The invisible investment currents

Imagine, for a moment, that you woke up on 1 January 2016 and decided to invest all your money in South African commodity shares. You decided to choose three big ones with a diversified portfolio of commodities, so Anglo American, Anglo Platinum and Kumba stood out. Then you left South Africa for an extended holiday in the Amazon and you have arrived back in South Africa only today – five years later. As you step off the plane you hear everybody complaining about how poorly their South African shares have performed over the last five years and you log into your stockbroking portfolio with a sinking feeling. Only to discover that your Anglo American and Anglo Plats shares are up times ten and your Kumbas up times eighteen. You are rich!

Now lets do the same exercise but with other dates: you invested on 1 January 2011 and arrived back on 1 January 2016. As you stepped off the plane people were rather happy about their investment in the South African Top 40 shares and they threw around returns like 55% over the five years. You felt confident as you logged into your share portfolio, only to find that you were almost broke. Your Anglo Americans were down 82%, your Anglo Plats down 69% and your Kumba shares down 93%.

What can we learn from this? Maybe two of the big lessons are, firstly, that commodity shares are cyclical and you cannot employ a buy-and-hold strategy. Secondly, you should not make investment decisions based on the performance of an index, but rather look underneath the hood and understand the potential of individual shares or industries.
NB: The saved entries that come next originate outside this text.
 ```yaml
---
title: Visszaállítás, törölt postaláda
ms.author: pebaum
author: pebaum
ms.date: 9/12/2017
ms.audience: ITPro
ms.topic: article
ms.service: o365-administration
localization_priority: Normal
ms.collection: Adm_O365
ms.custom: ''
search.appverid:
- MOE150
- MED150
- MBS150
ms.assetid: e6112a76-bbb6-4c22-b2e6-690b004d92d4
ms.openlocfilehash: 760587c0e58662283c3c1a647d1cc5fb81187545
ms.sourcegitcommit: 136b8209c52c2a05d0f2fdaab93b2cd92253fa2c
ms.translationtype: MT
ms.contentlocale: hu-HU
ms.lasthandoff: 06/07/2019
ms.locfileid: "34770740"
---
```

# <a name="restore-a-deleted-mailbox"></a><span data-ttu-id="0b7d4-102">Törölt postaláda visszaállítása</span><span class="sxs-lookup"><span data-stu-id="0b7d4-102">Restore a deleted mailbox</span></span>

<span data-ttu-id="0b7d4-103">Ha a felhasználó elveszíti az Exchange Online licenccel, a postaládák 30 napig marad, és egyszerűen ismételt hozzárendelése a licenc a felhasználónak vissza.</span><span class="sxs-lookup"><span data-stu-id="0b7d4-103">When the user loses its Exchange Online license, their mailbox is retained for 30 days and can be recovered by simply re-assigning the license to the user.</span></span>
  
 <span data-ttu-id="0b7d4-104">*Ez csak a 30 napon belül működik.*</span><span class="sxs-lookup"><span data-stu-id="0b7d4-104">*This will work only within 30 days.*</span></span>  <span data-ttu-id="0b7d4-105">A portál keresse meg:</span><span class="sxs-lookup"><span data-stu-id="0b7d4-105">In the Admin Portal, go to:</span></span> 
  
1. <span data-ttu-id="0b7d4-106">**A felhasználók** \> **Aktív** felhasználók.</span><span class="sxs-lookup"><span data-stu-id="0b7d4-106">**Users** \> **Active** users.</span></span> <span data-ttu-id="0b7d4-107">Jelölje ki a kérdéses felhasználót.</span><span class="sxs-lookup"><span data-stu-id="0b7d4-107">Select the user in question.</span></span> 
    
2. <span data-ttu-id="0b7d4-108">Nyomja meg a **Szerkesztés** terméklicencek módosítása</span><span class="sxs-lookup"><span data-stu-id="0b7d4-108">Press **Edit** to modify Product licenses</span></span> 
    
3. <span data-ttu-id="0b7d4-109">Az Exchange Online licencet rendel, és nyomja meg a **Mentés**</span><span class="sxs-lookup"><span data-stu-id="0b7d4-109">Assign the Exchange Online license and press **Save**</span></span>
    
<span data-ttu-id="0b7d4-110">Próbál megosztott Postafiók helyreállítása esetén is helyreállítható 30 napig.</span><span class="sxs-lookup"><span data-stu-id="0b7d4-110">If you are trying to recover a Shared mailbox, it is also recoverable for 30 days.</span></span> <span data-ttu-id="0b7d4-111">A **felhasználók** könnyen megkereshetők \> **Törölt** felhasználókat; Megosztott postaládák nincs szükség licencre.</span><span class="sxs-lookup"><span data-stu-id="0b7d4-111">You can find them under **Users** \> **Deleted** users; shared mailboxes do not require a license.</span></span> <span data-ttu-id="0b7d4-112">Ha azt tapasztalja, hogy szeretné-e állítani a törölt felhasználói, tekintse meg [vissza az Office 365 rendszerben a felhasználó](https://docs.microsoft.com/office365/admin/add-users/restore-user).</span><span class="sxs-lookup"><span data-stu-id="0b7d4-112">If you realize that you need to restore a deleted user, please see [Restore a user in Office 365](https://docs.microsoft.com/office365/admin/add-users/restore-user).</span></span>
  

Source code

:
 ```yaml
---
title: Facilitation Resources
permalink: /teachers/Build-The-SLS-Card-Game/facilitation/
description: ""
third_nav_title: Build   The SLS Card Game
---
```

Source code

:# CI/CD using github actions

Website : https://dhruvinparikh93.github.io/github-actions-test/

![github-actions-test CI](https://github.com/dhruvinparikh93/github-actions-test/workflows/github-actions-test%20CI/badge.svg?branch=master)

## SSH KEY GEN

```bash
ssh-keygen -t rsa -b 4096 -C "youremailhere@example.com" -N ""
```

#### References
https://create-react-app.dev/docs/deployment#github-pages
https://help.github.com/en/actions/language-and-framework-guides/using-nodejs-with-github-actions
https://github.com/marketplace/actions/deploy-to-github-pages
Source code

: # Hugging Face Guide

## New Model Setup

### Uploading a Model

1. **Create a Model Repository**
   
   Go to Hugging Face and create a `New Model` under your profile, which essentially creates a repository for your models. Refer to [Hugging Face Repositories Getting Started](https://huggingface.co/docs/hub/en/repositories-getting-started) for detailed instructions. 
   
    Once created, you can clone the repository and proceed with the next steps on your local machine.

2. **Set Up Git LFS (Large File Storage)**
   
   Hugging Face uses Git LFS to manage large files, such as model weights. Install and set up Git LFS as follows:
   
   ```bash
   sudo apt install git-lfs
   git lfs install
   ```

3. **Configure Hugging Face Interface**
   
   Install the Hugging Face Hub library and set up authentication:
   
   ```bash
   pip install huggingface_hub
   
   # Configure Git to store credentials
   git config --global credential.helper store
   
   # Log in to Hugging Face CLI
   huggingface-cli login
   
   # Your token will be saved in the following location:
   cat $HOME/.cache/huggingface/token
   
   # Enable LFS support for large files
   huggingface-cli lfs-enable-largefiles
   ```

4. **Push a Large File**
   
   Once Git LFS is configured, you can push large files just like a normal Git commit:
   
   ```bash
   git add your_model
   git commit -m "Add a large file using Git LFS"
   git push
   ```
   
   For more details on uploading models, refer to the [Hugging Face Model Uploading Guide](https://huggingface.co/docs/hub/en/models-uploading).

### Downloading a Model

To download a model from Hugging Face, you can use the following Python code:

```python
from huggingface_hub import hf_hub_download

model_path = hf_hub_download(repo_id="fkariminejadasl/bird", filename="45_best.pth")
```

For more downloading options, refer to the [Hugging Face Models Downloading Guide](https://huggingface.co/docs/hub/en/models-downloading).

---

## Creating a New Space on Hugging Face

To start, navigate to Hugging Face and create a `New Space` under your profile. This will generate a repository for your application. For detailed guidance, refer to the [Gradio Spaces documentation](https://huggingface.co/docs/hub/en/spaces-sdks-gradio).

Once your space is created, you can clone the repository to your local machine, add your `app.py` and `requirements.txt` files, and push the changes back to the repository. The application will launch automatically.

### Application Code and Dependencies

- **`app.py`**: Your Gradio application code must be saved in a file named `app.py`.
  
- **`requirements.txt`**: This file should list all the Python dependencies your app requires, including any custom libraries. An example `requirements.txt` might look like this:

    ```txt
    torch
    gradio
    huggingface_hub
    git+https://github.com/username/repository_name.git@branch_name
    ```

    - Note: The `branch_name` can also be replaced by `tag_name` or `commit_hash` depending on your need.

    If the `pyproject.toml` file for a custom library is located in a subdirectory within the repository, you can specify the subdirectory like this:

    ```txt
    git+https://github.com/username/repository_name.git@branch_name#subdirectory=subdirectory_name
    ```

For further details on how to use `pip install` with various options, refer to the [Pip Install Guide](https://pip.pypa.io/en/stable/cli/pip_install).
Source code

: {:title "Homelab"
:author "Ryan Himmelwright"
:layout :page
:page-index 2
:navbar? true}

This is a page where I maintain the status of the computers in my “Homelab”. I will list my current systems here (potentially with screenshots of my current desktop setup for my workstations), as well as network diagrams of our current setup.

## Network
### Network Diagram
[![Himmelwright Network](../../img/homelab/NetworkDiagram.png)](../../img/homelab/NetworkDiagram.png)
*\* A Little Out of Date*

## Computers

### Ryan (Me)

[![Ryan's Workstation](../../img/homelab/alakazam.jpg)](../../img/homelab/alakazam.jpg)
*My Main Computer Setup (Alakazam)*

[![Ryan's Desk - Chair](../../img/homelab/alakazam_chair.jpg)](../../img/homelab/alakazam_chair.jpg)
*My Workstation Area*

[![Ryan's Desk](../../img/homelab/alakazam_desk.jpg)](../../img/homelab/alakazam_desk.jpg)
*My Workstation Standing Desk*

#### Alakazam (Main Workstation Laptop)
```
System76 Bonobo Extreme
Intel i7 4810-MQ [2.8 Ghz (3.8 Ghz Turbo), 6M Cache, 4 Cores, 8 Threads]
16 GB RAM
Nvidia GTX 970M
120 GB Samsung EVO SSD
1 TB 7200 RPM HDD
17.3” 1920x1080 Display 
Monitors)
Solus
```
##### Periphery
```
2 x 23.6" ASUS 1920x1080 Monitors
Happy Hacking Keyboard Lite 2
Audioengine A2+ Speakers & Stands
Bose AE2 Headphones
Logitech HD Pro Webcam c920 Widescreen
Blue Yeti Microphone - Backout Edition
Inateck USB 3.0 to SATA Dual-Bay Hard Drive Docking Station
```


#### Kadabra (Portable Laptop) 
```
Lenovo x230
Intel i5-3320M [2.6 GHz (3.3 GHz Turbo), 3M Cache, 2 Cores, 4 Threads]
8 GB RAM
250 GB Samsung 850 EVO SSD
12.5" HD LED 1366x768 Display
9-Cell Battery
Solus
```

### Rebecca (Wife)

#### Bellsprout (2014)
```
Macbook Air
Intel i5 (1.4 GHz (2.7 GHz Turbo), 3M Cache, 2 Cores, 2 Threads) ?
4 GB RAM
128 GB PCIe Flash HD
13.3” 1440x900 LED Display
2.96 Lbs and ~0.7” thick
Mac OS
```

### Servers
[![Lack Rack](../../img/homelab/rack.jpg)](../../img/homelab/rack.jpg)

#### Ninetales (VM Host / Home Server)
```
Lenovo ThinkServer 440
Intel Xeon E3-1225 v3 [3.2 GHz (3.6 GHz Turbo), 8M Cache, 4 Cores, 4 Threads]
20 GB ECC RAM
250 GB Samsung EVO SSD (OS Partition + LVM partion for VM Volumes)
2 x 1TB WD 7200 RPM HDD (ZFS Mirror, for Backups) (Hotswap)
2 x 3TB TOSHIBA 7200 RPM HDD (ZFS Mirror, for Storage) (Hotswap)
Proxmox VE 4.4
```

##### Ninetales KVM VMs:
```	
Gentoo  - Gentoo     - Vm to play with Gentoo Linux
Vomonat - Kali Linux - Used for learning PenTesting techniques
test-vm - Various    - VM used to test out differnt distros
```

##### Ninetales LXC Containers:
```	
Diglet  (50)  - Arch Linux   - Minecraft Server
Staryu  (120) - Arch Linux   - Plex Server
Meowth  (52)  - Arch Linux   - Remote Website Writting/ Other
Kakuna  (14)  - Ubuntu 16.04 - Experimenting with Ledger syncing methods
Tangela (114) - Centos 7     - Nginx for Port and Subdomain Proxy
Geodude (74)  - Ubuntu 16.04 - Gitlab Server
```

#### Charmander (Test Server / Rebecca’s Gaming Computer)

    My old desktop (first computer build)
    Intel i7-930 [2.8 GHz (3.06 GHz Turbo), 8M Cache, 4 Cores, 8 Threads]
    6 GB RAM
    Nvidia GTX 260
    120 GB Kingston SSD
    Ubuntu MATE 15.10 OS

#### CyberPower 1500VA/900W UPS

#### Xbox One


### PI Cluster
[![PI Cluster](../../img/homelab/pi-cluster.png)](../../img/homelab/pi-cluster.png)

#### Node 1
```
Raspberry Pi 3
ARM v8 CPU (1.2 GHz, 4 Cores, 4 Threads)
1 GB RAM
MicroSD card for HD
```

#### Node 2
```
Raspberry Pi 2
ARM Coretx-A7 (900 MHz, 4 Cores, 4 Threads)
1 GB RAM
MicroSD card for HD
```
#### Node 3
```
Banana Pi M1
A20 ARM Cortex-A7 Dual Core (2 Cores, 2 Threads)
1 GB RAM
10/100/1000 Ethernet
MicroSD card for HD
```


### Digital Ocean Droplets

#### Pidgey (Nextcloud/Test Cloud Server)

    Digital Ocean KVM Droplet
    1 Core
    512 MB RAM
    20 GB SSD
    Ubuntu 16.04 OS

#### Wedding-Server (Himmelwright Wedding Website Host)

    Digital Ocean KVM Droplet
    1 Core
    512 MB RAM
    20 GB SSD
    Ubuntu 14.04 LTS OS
In the Late 90s I sat in a darkened auditorium listening to a futurist called Wolfgang Grulke. He was talking about something called the internet and a search engine called Google. He was explaining that if we gave him a subject, any subject, he would be able to give us all the information regarding that subject in a matter of minutes. We were still using the Yellow Pages for our searches so we were very skeptical. He told us that we had to change the way we did business and embrace the internet because that was the future. Nobody really believed him.

At the start of 2020 someone younger than me told me that Bitcoin was a must-buy. It was trading at around $7200 and we all knew the volatile nature of Bitcoin by then. Interestingly enough, Bitcoin came into existence on 3 January 2009 and in February 2011 crossed the 1$ mark. It is currently trading at $49 000 and companies like Tesla and Paypal accept it as currency.

What we have to understand as investors is that just because we do not understand something, that does not mean it is not going to play a big role in our future. The fact that something seems to be expensive relative to something else, or historically, does not mean it is not going to double in value. Throughout history paradigm shifting events such as Covid-19 dimmed the lights in one room, just to switch on the lights in another room full of opportunities.